D, [2012-03-31T05:08:39.403945 #10995] DEBUG -- : libra.rb:61:in `cartridge_do_action' cartridge_do_acti
on validation = stickshift-node app-create --with-app-uuid '419a0a962d0243a980bc99892341b65f' --with-con
tainer-uuid '2300b6a3f8ef4aa0834847ec326730c6' -i '5185' --named 'scalephp' --with-namespace 'bmeng7s'
D, [2012-03-31T05:08:40.368987 #10995] DEBUG -- : libra.rb:102:in `cartridge_do_action' cartridge_do_act
ion (0)
------
CART_DATA: PROXY_HOST=b5053c3948-bmeng8s.stg.rhcloud.com
CART_DATA: PROXY_PORT=58906
CART_DATA: HOST=127.10.27.129
CART_DATA: PORT=8080

------)



Version-Release number of selected component (if applicable):
rhc-node-0.89.2-1.el6_2.x86_64


How reproducible:
Very sporadic, but since it's happening in STG with the latest release, I think the bug still exists.


Steps to Reproduce:
1. unknown

  
Actual results:
failed app create leaves fragments.


Expected results:
nothing should be left around

Comment 1 Dan McPherson 2012-04-02 22:18:24 UTC
Rajat, can you take a look at this and ensure we don't have a case deconfigure and destroy aren't being called.

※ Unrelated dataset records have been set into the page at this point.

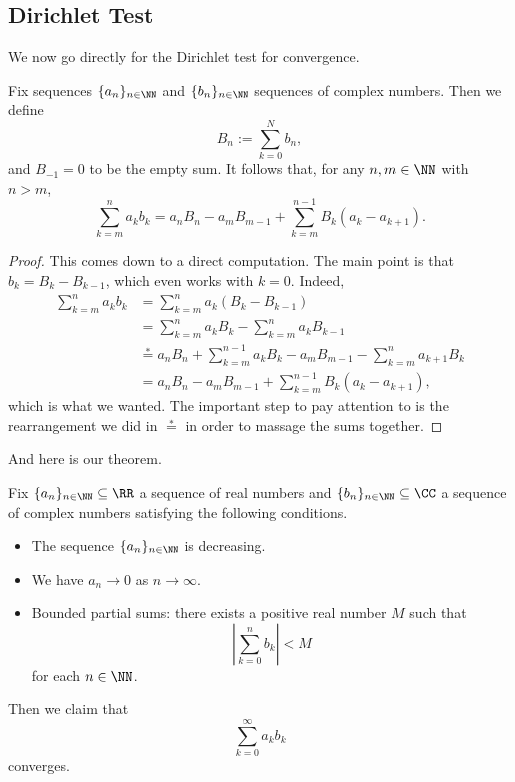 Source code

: \subsection{Dirichlet Test}
We now go directly for the Dirichlet test for convergence.
\begin{lemma} \label{lem:sumparts}
	Fix sequences $\{a_n\}_{n\in\NN}$ and $\{b_n\}_{n\in\NN}$ sequences of complex numbers. Then we define
	\[B_n:=\sum_{k=0}^Nb_n,\]
	and $B_{-1}=0$ to be the empty sum. It follows that, for any $n,m\in\NN$ with $n>m$,
	\[\sum_{k=m}^na_kb_k=a_nB_n-a_mB_{m-1}+\sum_{k=m}^{n-1}B_k(a_k-a_{k+1}).\]
\end{lemma}
\begin{proof}
	This comes down to a direct computation. The main point is that $b_k=B_k-B_{k-1}$, which even works with $k=0$. Indeed,
	\begin{align*}
		\sum_{k=m}^na_kb_k &= \sum_{k=m}^na_k(B_k-B_{k-1}) \\
		&= \sum_{k=m}^na_kB_k-\sum_{k=m}^na_kB_{k-1} \\
		&\stackrel*= a_nB_n+\sum_{k=m}^{n-1}a_kB_k-a_mB_{m-1}-\sum_{k=m}^na_{k+1}B_k \\
		&= a_nB_n-a_mB_{m-1}+\sum_{k=m}^{n-1}B_k(a_k-a_{k+1}),
	\end{align*}
	which is what we wanted. The important step to pay attention to is the rearrangement we did in $\stackrel*=$ in order to massage the sums together.
\end{proof}
And here is our theorem.
\begin{theorem}
	Fix $\{a_n\}_{n\in\NN}\subseteq\RR$ a sequence of real numbers and $\{b_n\}_{n\in\NN}\subseteq\CC$ a sequence of complex numbers satisfying the following conditions.
	\begin{itemize}
		\item The sequence $\{a_n\}_{n\in\NN}$ is decreasing.
		\item We have $a_n\to0$ as $n\to\infty$.
		\item Bounded partial sums: there exists a positive real number $M$ such that
		\[\left|\sum_{k=0}^nb_k\right|<M\]
		for each $n\in\NN$.
	\end{itemize}
	Then we claim that
	\[\sum_{k=0}^\infty a_kb_k\]
	converges.
\end{theorem}
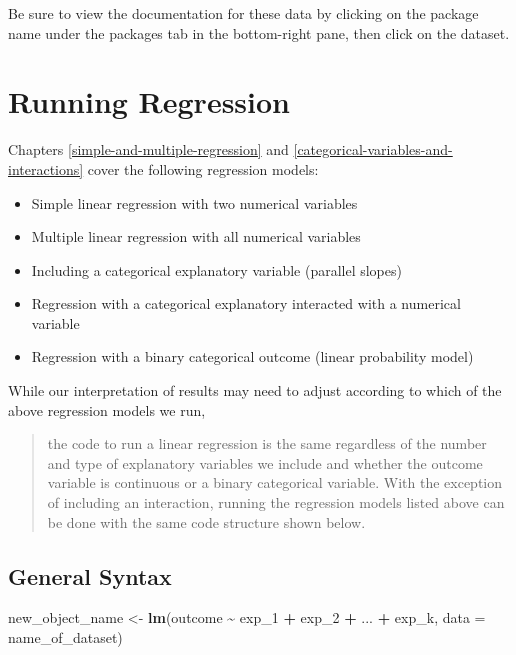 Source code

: \documentclass[
]{book}
\makeatletter
\newenvironment{Shaded}{\begin{snugshade}}{\end{snugshade}}
\newcommand{\AttributeTok}[1]{\textcolor[rgb]{0.27,0.27,0.27}{#1}}
\newcommand{\FunctionTok}[1]{\textcolor[rgb]{0.27,0.27,0.27}{\textbf{#1}}}
\newcommand{\NormalTok}[1]{#1}
\newcommand{\OtherTok}[1]{\textcolor[rgb]{0.37,0.37,0.37}{#1}}
\newcommand{\SpecialCharTok}[1]{\textcolor[rgb]{0.43,0.43,0.43}{\textbf{#1}}}
\providecommand{\tightlist}{%
  \setlength{\itemsep}{0pt}\setlength{\parskip}{0pt}}
\newenvironment{kframe}{%
\medskip{}
\setlength{\fboxsep}{.8em}
 \def\at@end@of@kframe{}%
 \ifinner\ifhmode%
  \def\at@end@of@kframe{\end{minipage}}%
  \begin{minipage}{\columnwidth}%
 \fi\fi%
 \def\FrameCommand##1{\hskip\@totalleftmargin \hskip-\fboxsep
 \colorbox{shadecolor}{##1}\hskip-\fboxsep
     \hskip-\linewidth \hskip-\@totalleftmargin \hskip\columnwidth}%
 \MakeFramed {\advance\hsize-\width
   \@totalleftmargin\z@ \linewidth\hsize
   \@setminipage}}%
 {\par\unskip\endMakeFramed%
 \at@end@of@kframe}
\renewenvironment{Shaded}{\begin{kframe}}{\end{kframe}}
\makeatother
\begin{document}
Be sure to view the documentation for these data by clicking on the package name under the packages tab in the bottom-right pane, then click on the dataset.

\hypertarget{running-regression}{%
\section{Running Regression}\label{running-regression}}

Chapters \ref{simple-and-multiple-regression} and \ref{categorical-variables-and-interactions} cover the following regression models:

\begin{itemize}
\tightlist
\item
  Simple linear regression with two numerical variables
\item
  Multiple linear regression with all numerical variables
\item
  Including a categorical explanatory variable (parallel slopes)
\item
  Regression with a categorical explanatory interacted with a numerical variable
\item
  Regression with a binary categorical outcome (linear probability model)
\end{itemize}

While our interpretation of results may need to adjust according to which of the above regression models we run,

\begin{quote}
the code to run a linear regression is the same regardless of the number and type of explanatory variables we include and whether the outcome variable is continuous or a binary categorical variable. With the exception of including an interaction, running the regression models listed above can be done with the same code structure shown below.
\end{quote}

\hypertarget{general-syntax}{%
\subsection{General Syntax}\label{general-syntax}}

\begin{Shaded}
\begin{Highlighting}[]
\NormalTok{new\_object\_name }\OtherTok{\textless{}{-}} \FunctionTok{lm}\NormalTok{(outcome }\SpecialCharTok{\textasciitilde{}}\NormalTok{ exp\_1 }\SpecialCharTok{+}\NormalTok{ exp\_2 }\SpecialCharTok{+}\NormalTok{ ... }\SpecialCharTok{+}\NormalTok{ exp\_k, }\AttributeTok{data =}\NormalTok{ name\_of\_dataset)}
\end{Highlighting}
\end{Shaded}
\end{document}
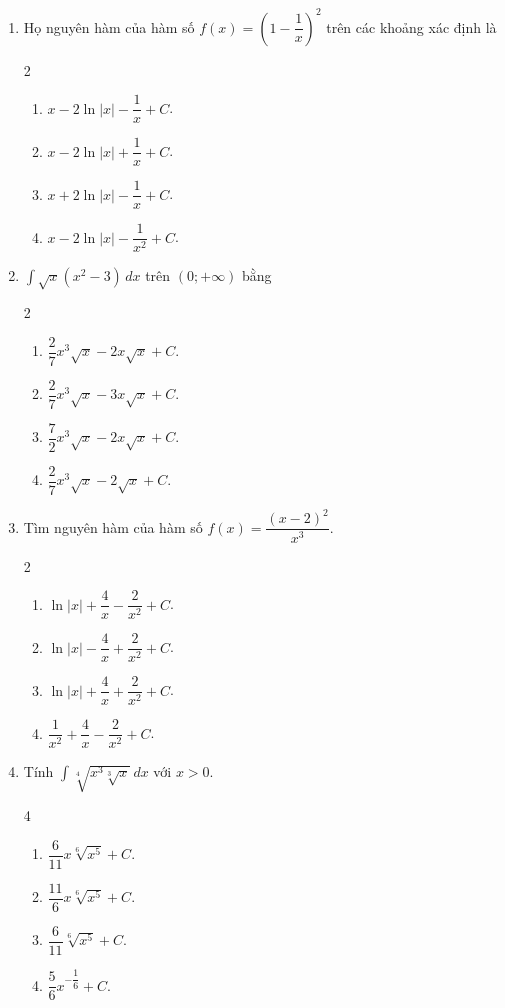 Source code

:\documentclass[12pt]{article}
\begin{document}
\begin{enumerate}[label=\textbf{Câu \arabic*.}]
		\item Họ nguyên hàm của hàm số $f(x) = \left( 1 - \dfrac{1}{x} \right)^2$ trên các khoảng xác định là
		\begin{multicols}{2}
			\begin{enumerate}[label=\textbf{\Alph*.}]
				\item $x - 2\ln|x| - \dfrac{1}{x} + C$.
				\item $x - 2\ln|x| + \dfrac{1}{x} + C$.
				\item $x + 2\ln|x| - \dfrac{1}{x} + C$.
				\item $x - 2\ln|x| - \dfrac{1}{x^2} + C$.
			\end{enumerate}
		\end{multicols}
		
		\item $\displaystyle \int \sqrt{x}(x^2 - 3) \,dx$ trên $(0; +\infty)$ bằng
		\begin{multicols}{2}
			\begin{enumerate}[label=\textbf{\Alph*.}]
				\item $\dfrac{2}{7}x^3\sqrt{x} - 2x\sqrt{x} + C$.
				\item $\dfrac{2}{7}x^3\sqrt{x} - 3x\sqrt{x} + C$.
				\item $\dfrac{7}{2}x^3\sqrt{x} - 2x\sqrt{x} + C$.
				\item $\dfrac{2}{7}x^3\sqrt{x} - 2\sqrt{x} + C$.
			\end{enumerate}
		\end{multicols}
		
		\item Tìm nguyên hàm của hàm số $f(x) = \dfrac{(x-2)^2}{x^3}$.
		\begin{multicols}{2}
			\begin{enumerate}[label=\textbf{\Alph*.}]
				\item $\ln|x| + \dfrac{4}{x} - \dfrac{2}{x^2} + C$.
				\item $\ln|x| - \dfrac{4}{x} + \dfrac{2}{x^2} + C$.
				\item $\ln|x| + \dfrac{4}{x} + \dfrac{2}{x^2} + C$.
				\item $\dfrac{1}{x^2} + \dfrac{4}{x} - \dfrac{2}{x^2} + C$.
			\end{enumerate}
		\end{multicols}
		
		\item Tính $\displaystyle \int \sqrt[4]{x^3\sqrt[3]{x}} \,dx$ với $x > 0$.
		\begin{multicols}{4}
			\begin{enumerate}[label=\textbf{\Alph*.}]
				\item $\dfrac{6}{11} x\sqrt[6]{x^5} + C$.
				\item $\dfrac{11}{6} x\sqrt[6]{x^5} + C$.
				\item $\dfrac{6}{11} \sqrt[6]{x^5} + C$.
				\item $\dfrac{5}{6} x^{-\dfrac{1}{6}} + C$.
			\end{enumerate}
		\end{multicols}
		

\end{enumerate}
\end{document}
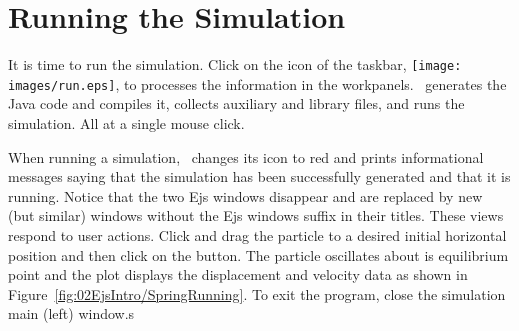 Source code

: \section{Running the Simulation}\label{section:02Running}

It is time to run the simulation. Click on the  icon of the taskbar, \texttt{[image: images/run.eps]}, to processes the information in the workpanels.  \Ejs\ generates the Java code and compiles it, collects auxiliary and library files, and runs the simulation. All at a single mouse click.

When running a simulation, \ejs\ changes its  icon to red and prints informational messages saying that the simulation has been successfully generated and that it is running. Notice that the two Ejs windows disappear and are replaced by new (but similar) windows without the Ejs windows suffix in their titles.  These views respond to user actions. Click and drag the particle to a desired initial horizontal position and then click on the  button. The particle oscillates about is equilibrium point and the plot displays the displacement and velocity data as shown in Figure~\ref{fig:02EjsIntro/SpringRunning}. To exit the program, close the simulation main (left) window.s

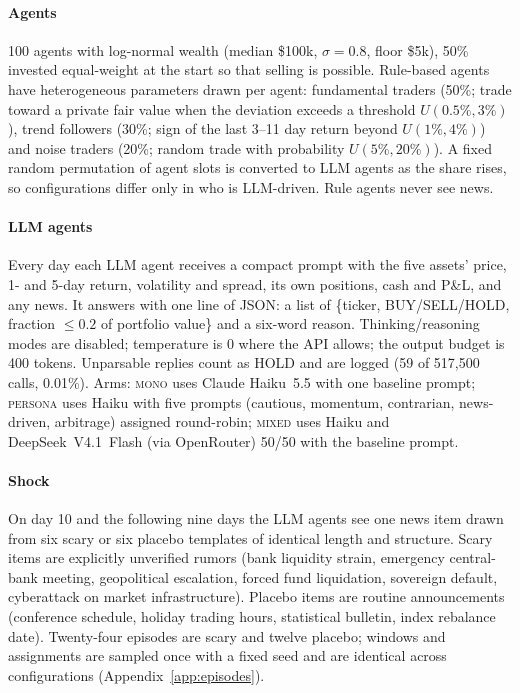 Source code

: \documentclass[10pt]{article}
\begin{document}
\paragraph{Agents} 100 agents with log-normal wealth (median \$100k, $\sigma=0.8$, floor \$5k), 50\% invested equal-weight at the start so that selling is possible. Rule-based agents have heterogeneous parameters drawn per agent: fundamental traders (50\%; trade toward a private fair value when the deviation exceeds a threshold $U(0.5\%,3\%)$), trend followers (30\%; sign of the last 3--11 day return beyond $U(1\%,4\%)$) and noise traders (20\%; random trade with probability $U(5\%,20\%)$). A fixed random permutation of agent slots is converted to LLM agents as the share rises, so configurations differ only in who is LLM-driven. Rule agents never see news.

\paragraph{LLM agents} Every day each LLM agent receives a compact prompt with the five assets' price, 1- and 5-day return, volatility and spread, its own positions, cash and P\&L, and any news. It answers with one line of JSON: a list of \{ticker, BUY/SELL/HOLD, fraction $\le 0.2$ of portfolio value\} and a six-word reason. Thinking/reasoning modes are disabled; temperature is 0 where the API allows; the output budget is 400 tokens. Unparsable replies count as HOLD and are logged (59 of 517{,}500 calls, 0.01\%). Arms: \textsc{mono} uses Claude Haiku~5.5 with one baseline prompt; \textsc{persona} uses Haiku with five prompts (cautious, momentum, contrarian, news-driven, arbitrage) assigned round-robin; \textsc{mixed} uses Haiku and DeepSeek~V4.1~Flash (via OpenRouter) 50/50 with the baseline prompt.

\paragraph{Shock} On day 10 and the following nine days the LLM agents see one news item drawn from six scary or six placebo templates of identical length and structure. Scary items are explicitly unverified rumors (bank liquidity strain, emergency central-bank meeting, geopolitical escalation, forced fund liquidation, sovereign default, cyberattack on market infrastructure). Placebo items are routine announcements (conference schedule, holiday trading hours, statistical bulletin, index rebalance date). Twenty-four episodes are scary and twelve placebo; windows and assignments are sampled once with a fixed seed and are identical across configurations (Appendix~\ref{app:episodes}).
\end{document}
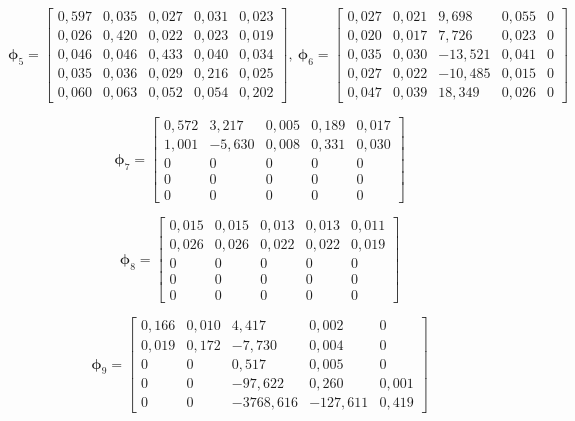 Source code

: \[
\boldsymbol{\phi}_{5} = 
\begin{bmatrix}
 0,597 &  0,035 & 0,027 &  0,031 & 0,023 \\
 0,026 &  0,420 & 0,022 &  0,023 & 0,019 \\
 0,046 & 0,046 &  0,433 & 0,040 &  0,034 \\
 0,035 & 0,036 &  0,029 &  0,216 &  0,025 \\
 0,060 &  0,063 & 0,052 &  0,054 &  0,202
\end{bmatrix}, \ 
\boldsymbol{\phi}_{6} = 
\begin{bmatrix}
 0,027 & 0,021 &  9,698 & 0,055 & 0       \\
 0,020 & 0,017 &  7,726 & 0,023 & 0       \\
 0,035 &  0,030 & -13,521 & 0,041 &  0    \\
 0,027 &  0,022 & -10,485 & 0,015 &  0    \\
 0,047 & 0,039 & 18,349 & 0,026 & 0
\end{bmatrix}
\]


\[
\boldsymbol{\phi}_{7} = 
\begin{bmatrix}
    0,572 &  3,217 & 0,005 & 0,189 & 0,017 \\
    1,001 & -5,630 & 0,008 & 0,331 & 0,030 \\
    0 &  0 &  0 &  0 &  0 \\
    0 &  0 &  0 &  0 &  0 \\
    0 &  0 &  0 &  0 &  0
\end{bmatrix}\]

\[ 
\boldsymbol{\phi}_{8} = 
\begin{bmatrix}
 0,015 &  0,015 & 0,013 & 0,013 & 0,011 \\
 0,026 & 0,026 &  0,022 & 0,022 & 0,019 \\
 0 &  0 &  0 &  0 &  0 \\
 0 &  0 &  0 &  0 &  0 \\
 0 &  0 &  0 &  0 &  0 
\end{bmatrix}
\]

\[
\boldsymbol{\phi}_{9} = 
\begin{bmatrix}
 0,166 & 0,010 &  4,417 &  0,002 & 0         \\
 0,019 &  0,172 & -7,730 & 0,004 &  0      \\
 0 &  0 &  0,517 &  0,005 &  0             \\
 0 &  0 & -97,622 & 0,260 &  0,001         \\
 0 &  0 & -3768,616 & -127,611 & 0,419
\end{bmatrix}
\]


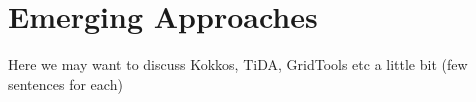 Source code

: %
%
%
%

\section{Emerging Approaches}
Here we may want to discuss Kokkos, TiDA, GridTools etc a little bit (few sentences for each)

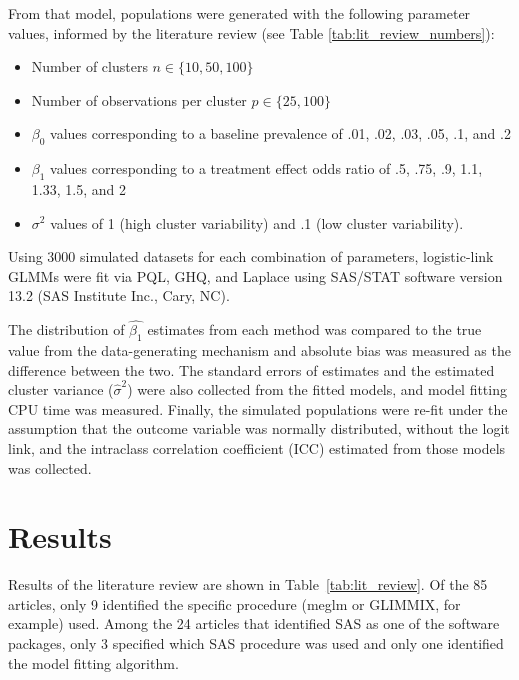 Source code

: \documentclass{article}
\begin{document}
\begin{flushleft}
From that model, populations were generated with the following parameter values, informed by the literature review (see Table \ref{tab:lit_review_numbers}):
\begin{itemize}
    \item Number of clusters $n \in \{10, 50, 100\}$
    \item Number of observations per cluster $p \in \{25, 100\}$
    \item $\beta_0$ values corresponding to a baseline prevalence of .01, .02, .03, .05, .1, and .2
    \item $\beta_1$ values corresponding to a treatment effect odds ratio of .5, .75, .9, 1.1, 1.33, 1.5, and 2
    \item $\sigma^2$ values of 1 (high cluster variability) and .1 (low cluster variability).
\end{itemize}

Using 3000 simulated datasets for each combination of parameters, logistic-link GLMMs were fit via PQL, GHQ, and Laplace using SAS/STAT software version 13.2 (SAS Institute Inc., Cary, NC).

The distribution of $\hat{\beta_1}$ estimates from each method was compared to the true value from the data-generating mechanism and absolute bias was measured as the difference between the two. The standard errors of estimates and the estimated cluster variance ($\hat{\sigma}^2$) were also collected from the fitted models, and model fitting CPU time was measured. Finally, the simulated populations were re-fit under the assumption that the outcome variable was normally distributed, without the logit link, and the intraclass correlation coefficient (ICC) estimated from those models was collected.




\section{Results}

Results of the literature review are shown in Table~\ref{tab:lit_review}. Of the 85 articles, only 9 identified the specific procedure (meglm or GLIMMIX, for example) used. Among the 24 articles that identified SAS as one of the software packages, only 3 specified which SAS procedure was used and only one identified the model fitting algorithm.


\end{flushleft}
\end{document}
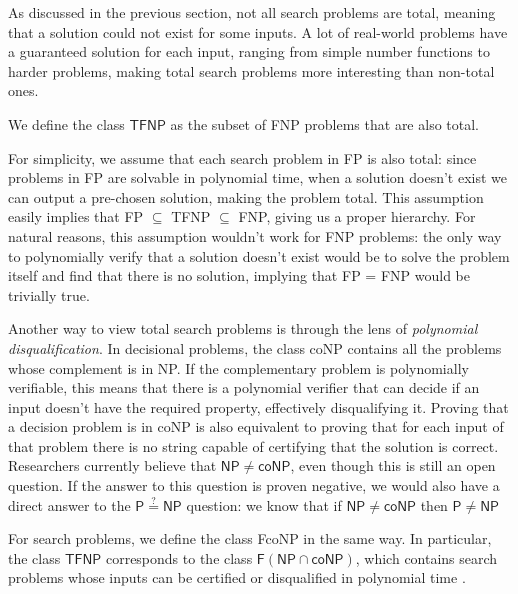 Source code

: \newpage

As discussed in the previous section, not all search problems are total, meaning that a solution could not exist for some inputs. A lot of real-world problems have a guaranteed solution for each input, ranging from simple number functions to harder problems, making total search problems more interesting than non-total ones.

\begin{definition}
 We define the class $\mathsf{TFNP}$ as the subset of \textsf{FNP} problems that are also total.
\end{definition}

For simplicity, we assume that each search problem in \textsf{FP} is also total: since problems in \textsf{FP} are solvable in polynomial time, when a solution doesn't exist we can output a pre-chosen  solution, making the problem total. This assumption easily implies that \textsf{FP} $\subseteq$ \textsf{TFNP} $\subseteq$ \textsf{FNP}, giving us a proper hierarchy. For natural reasons, this assumption wouldn't work for \textsf{FNP} problems: the only way to polynomially verify that a solution doesn't exist would be to solve the problem itself and find that there is no solution, implying that \textsf{FP} = \textsf{FNP} would be trivially true.

Another way to view total search problems is through the lens of \textit{polynomial disqualification}. In decisional problems, the class \textsf{coNP} contains all the problems whose complement is in \textsf{NP}. If the complementary problem is polynomially verifiable, this means that there is a polynomial verifier that can decide if an input doesn't have the required property, effectively disqualifying it. Proving that a decision problem is in \textsf{coNP} is also equivalent to proving that for each input of that problem there is no string capable of certifying that the solution is correct. Researchers currently believe that $\mathsf{NP} \neq \mathsf{coNP}$, even though this is still an open question. If the answer to this question is proven negative, we would also have a direct answer to the $\mathsf{P} \stackrel{?}{=} \mathsf{NP}$ question: we know that if $\mathsf{NP} \neq \mathsf{coNP}$ then $\mathsf{P} \neq \mathsf{NP}$ \cite{complexity_arora_barak, sipser_computation}

For search problems, we define the class \textsf{FcoNP} in the same way. In particular, the class $\textsf{TFNP}$ corresponds to the class $\mathsf{F}(\mathsf{NP} \cap \mathsf{coNP})$, which contains search problems whose inputs can be certified or disqualified in polynomial time \cite{tfnp_f_np_conp}.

Comment 2 Rajat Chopra 2012-04-02 23:10:08 UTC
Some more fixes with rev#04dff1e6fdb228ebea0aba2678658e8d94c5688c
The app's gears were not being cleaned up properly in case mongo save failed.

Keeping this open still for other issues lurking.

Comment 3 Rajat Chopra 2012-04-11 19:17:08 UTC
Found a code path where if max_gears limit is reached and the application is denied creation, it leaves gears behind. Fixed that with rev#1be5f271b378b8425702997b80e02f9ab346c464.

Comment 4 Johnny Liu 2012-04-13 16:15:01 UTC
For patch 04dff1e6fdb228ebea0aba2678658e8d94c5688c, it has been verified in BUG 807045.

For patch 1be5f271b378b8425702997b80e02f9ab346c464, verify it on devenv_stage_169, and PASS.

Reproduce steps:
1). Launch instance with sprint 8 release version - devenv_stage_157
2). Create 2 apps, that mean only 1 gear is allowed to be created.
3). Try to create a scalable app that will consume 2 gears at least, that mean creation failure will happen due to max_gears is reached.
4). In instance, check /var/lib/stickshift, some gear leftover is seen.